The woman said something I could not hear, and the slender man told her, "You didn't have to come, Thea. How would it look to the others if I took none of the risks?" He and the heavy man grunted as they pulled, and I saw something white appear at their feet. They bent to lift it. As though an amschaspand had touched them with his radiant wand, the fog swirled and parted to let a beam of green moonlight fall. They had the corpse of a woman. Her hair, which had been dark, was in some disorder now about her livid face; she wore a long gown of some pale fabric.
"You see," the heavy man said, "just as I told you, Liege, Madame, nineteen times of a score there's nothin' to it. We've only to get her over the wall now."
The words were no sooner out of his mouth than I heard someone shout. Three of the volunteers were coming down the path over the rim of the dale. "Hold them off, Liege," the heavy man growled, shouldering the corpse. "I'll take care of this, and get Madame to safety."
"Take it," Vodalus said. The pistol he handed over caught the moonlight like a mirror.
The heavy man gaped at it. "I've never used one, Liege..."
"Take it, you may need it." Vodalus stopped, then rose holding what appeared to be a dark stick. There was a rattle of metal on wood, and in place of the stick a bright and narrow blade. He called, "Guard yourselves!"
As if a dove had momentarily commanded an arctother, the woman took the shining pistol from the heavy man's hand, and together they backed into the fog.
The three volunteers had hesitated. Now one moved to the right and another to the left, so as to attack from three sides. The man in the center (still on the white path of broken bones) had a pike, and one of the others an ax.
The third was the leader Drotte had spoken with outside the gate. "Who are you?" he called to Vodalus, "and what power of Erebus's gives you the right to come here and do something like this?"
Vodalus did not reply, but the point of his sword looked from one to another like an eye.
The leader grated, "All together now and we'll have him." But they advanced hesitantly, and before they could close Vodalus sprang forward. I saw his blade flash in the faint light and heard it scrape the head of the pike--a metallic slithering, as though a steel serpent glided across a log of iron. The pikeman yelled and jumped back; Vodalus leaped backward too (I think for fear the other two would get behind him), then seemed to lose his balance and fell.
All this took place in dark and fog. I saw it, but for the most part the men were no more than ambient
shadows--as the woman with the heart-shaped face had been. Yet something touched me. Perhaps it was Vodalus's willingness to die to protect her that made the woman seem precious to me; certainly it was that willingness that kindled my admiration for him.

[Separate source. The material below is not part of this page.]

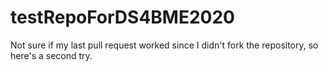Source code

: # testRepoForDS4BME2020

Not sure if my last pull request worked since I didn't fork the repository, so here's a second try.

Many times since then, when I have stood upon a shaky platform in some marketplace square with Terminus Est at rest before me and a miserable vagrant kneeling at my feet, when I have heard in hissing whispers the hate of the crowd and sensed what was far less welcome, the admiration of those who find an unclean joy in pains and deaths not their own, I have recalled Vodalus at the graveside, and raised my own blade half pretending that when it fell I would be striking for him.
He stumbled, as I have said. In that instant I believe my whole life teetered in the scales with his.
The flanking volunteers ran toward him, but he had held onto his weapon. I saw the bright blade flash up, though its owner was still on the ground. I remember thinking what a fine thing it would have been to have had such a sword on the day Drotte became captain of apprentices, and then likening Vodalus to myself.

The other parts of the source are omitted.